→ **ASSIGNMENT**
Pull every line that includes the word "fonctions" from the data.

======== RECORDS PROVIDED

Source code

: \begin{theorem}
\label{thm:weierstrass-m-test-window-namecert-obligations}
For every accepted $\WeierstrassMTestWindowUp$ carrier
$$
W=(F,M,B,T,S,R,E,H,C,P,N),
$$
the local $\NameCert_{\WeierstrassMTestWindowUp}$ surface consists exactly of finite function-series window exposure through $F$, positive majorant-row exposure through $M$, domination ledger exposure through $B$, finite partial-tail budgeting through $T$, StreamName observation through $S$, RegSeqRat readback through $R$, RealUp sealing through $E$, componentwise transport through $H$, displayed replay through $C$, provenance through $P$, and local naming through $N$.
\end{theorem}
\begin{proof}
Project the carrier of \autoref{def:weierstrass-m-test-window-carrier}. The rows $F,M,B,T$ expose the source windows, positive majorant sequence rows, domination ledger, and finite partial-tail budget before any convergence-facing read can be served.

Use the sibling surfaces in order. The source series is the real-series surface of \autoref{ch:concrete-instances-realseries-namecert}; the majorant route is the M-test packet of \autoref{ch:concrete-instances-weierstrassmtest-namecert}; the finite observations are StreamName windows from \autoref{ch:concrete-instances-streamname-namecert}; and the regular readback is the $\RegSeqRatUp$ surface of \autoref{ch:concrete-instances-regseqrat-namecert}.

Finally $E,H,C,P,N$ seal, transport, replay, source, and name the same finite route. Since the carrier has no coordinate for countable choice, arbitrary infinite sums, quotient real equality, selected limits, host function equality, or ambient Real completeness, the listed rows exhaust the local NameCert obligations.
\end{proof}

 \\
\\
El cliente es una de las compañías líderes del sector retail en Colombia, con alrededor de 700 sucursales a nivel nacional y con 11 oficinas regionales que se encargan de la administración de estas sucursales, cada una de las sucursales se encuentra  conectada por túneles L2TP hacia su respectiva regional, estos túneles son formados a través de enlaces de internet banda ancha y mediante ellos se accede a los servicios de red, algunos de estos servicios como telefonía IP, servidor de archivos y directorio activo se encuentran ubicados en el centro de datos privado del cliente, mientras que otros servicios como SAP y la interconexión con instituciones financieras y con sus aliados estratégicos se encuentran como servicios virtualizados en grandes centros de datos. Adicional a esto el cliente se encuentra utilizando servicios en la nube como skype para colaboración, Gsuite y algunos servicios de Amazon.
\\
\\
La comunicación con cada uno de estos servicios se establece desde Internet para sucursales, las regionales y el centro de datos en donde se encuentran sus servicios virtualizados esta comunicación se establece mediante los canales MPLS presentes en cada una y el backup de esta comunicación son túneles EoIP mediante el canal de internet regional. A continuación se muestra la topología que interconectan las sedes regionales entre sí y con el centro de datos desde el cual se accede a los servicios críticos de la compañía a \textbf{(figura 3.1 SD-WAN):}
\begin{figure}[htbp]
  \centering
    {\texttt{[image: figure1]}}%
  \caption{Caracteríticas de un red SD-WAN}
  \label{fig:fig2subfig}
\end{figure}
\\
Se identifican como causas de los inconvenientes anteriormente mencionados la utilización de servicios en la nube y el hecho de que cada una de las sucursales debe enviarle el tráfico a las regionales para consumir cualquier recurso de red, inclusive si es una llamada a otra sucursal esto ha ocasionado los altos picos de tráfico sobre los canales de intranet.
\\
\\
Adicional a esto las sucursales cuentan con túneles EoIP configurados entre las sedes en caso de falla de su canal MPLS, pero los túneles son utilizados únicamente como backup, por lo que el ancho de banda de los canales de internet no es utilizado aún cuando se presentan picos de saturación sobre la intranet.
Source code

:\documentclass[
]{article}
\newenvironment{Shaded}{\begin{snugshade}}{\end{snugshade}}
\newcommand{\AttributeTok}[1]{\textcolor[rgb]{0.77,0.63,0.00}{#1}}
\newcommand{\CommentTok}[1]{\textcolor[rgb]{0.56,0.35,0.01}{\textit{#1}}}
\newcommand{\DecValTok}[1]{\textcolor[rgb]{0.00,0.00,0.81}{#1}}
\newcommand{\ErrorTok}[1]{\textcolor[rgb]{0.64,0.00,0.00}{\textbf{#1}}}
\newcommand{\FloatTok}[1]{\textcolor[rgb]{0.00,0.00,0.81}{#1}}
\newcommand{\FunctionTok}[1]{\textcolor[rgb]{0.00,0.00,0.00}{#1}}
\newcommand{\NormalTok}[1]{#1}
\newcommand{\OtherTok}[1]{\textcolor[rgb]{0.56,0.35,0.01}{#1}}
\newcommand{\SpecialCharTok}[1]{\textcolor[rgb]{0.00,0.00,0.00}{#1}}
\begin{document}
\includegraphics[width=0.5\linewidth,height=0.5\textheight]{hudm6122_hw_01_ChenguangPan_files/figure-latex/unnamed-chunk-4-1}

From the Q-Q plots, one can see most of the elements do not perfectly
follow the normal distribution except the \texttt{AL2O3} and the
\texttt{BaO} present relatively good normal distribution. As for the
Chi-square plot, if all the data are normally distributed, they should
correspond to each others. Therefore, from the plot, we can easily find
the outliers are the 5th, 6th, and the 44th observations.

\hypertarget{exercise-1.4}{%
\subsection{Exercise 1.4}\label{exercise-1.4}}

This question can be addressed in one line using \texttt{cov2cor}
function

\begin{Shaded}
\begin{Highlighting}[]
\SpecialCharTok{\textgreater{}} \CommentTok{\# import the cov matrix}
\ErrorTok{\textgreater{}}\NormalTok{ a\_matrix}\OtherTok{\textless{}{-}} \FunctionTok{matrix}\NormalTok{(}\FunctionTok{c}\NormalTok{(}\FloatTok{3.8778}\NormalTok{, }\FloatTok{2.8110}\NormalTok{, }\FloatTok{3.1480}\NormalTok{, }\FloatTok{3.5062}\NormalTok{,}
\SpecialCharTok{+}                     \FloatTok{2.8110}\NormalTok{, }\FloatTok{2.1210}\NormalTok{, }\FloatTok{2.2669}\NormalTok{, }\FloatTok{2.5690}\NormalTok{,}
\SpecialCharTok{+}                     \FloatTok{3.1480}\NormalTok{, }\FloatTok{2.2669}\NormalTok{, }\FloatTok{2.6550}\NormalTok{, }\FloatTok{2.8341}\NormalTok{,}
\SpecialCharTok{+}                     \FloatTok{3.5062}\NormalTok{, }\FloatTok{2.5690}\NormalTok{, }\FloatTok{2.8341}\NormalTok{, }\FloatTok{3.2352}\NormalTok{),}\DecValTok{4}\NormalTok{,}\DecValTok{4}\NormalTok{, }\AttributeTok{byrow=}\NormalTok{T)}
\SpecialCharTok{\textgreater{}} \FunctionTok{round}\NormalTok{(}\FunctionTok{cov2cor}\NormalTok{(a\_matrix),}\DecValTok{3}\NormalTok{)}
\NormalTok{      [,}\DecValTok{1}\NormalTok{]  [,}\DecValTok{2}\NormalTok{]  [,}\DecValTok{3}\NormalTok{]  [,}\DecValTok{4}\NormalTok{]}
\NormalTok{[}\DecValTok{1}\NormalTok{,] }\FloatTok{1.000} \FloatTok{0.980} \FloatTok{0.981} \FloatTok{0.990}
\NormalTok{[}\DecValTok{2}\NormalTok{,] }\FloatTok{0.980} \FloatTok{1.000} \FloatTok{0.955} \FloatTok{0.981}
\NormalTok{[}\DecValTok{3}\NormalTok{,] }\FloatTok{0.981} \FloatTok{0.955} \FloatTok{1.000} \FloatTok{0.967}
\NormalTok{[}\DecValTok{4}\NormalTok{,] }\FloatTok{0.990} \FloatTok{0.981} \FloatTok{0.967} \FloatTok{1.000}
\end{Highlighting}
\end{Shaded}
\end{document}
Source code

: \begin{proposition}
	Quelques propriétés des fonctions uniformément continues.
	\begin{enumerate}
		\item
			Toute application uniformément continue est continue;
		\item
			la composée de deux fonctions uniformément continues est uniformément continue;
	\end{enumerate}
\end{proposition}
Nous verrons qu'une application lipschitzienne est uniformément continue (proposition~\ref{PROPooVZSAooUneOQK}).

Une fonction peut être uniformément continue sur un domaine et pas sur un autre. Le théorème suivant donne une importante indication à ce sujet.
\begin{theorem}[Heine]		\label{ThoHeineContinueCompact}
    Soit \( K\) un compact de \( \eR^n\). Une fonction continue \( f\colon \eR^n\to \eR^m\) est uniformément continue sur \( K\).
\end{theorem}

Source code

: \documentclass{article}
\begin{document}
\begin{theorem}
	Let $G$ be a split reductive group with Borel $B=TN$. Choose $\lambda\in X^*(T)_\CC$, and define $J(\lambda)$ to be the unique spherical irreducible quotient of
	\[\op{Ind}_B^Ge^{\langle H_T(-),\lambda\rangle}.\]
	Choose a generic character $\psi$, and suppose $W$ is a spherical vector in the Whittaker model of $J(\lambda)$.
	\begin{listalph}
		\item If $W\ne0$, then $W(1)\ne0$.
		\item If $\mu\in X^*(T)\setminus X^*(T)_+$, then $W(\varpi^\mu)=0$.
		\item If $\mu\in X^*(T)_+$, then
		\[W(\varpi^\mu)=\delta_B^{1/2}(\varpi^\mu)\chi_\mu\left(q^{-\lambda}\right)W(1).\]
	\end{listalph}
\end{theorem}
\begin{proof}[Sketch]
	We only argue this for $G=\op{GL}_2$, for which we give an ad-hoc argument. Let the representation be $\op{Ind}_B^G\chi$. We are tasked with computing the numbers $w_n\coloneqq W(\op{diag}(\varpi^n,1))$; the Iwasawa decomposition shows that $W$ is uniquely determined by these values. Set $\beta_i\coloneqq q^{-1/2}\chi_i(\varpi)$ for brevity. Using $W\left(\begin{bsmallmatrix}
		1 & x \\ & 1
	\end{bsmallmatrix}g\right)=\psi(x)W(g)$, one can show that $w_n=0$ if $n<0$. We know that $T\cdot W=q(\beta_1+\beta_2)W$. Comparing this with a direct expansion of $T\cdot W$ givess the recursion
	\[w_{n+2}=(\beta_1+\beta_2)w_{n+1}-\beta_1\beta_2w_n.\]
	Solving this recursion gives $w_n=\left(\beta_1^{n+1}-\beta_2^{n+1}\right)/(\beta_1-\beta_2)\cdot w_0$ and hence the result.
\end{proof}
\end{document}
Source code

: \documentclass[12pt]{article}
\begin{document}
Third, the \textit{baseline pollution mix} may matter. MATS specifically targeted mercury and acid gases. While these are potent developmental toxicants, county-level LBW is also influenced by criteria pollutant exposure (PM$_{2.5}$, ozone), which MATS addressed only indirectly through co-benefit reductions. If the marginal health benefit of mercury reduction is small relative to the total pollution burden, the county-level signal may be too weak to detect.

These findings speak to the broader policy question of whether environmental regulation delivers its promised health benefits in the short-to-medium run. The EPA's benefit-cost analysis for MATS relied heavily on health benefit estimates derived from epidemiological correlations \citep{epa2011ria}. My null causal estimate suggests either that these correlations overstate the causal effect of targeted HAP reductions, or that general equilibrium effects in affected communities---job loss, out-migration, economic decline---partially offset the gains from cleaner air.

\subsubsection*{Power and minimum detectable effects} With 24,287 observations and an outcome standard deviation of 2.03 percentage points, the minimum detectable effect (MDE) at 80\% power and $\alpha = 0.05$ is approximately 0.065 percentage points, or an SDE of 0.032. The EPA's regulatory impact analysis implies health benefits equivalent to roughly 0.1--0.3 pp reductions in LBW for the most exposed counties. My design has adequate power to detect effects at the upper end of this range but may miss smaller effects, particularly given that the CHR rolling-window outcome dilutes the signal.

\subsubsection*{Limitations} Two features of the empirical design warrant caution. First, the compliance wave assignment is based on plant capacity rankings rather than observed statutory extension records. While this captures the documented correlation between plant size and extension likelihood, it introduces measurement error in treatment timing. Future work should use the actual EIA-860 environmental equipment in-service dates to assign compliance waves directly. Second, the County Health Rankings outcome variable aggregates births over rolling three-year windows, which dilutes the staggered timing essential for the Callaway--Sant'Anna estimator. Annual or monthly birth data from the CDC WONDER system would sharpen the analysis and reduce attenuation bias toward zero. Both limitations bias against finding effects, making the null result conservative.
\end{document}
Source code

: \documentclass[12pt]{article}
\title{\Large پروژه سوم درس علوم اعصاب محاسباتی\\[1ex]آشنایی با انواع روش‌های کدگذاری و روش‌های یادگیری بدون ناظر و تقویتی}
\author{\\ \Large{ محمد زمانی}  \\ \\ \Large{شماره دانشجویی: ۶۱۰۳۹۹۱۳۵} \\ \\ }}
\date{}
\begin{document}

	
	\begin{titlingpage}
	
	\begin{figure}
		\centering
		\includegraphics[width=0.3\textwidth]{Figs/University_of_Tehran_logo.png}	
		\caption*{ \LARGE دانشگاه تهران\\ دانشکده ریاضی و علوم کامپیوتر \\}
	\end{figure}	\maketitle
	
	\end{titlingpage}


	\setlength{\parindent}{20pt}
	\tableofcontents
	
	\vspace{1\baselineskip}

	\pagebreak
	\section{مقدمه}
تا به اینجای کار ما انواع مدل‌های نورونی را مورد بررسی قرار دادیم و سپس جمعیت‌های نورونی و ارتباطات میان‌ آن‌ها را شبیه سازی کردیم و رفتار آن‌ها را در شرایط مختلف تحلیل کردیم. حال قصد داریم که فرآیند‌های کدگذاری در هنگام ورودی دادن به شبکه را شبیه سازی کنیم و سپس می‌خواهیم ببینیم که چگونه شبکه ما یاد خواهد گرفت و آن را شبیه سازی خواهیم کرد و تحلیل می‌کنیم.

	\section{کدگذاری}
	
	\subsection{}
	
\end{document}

================

→ **ANSWER FOR THE TASK**
	Quelques propriétés des fonctions uniformément continues.
			la composée de deux fonctions uniformément continues est uniformément continue;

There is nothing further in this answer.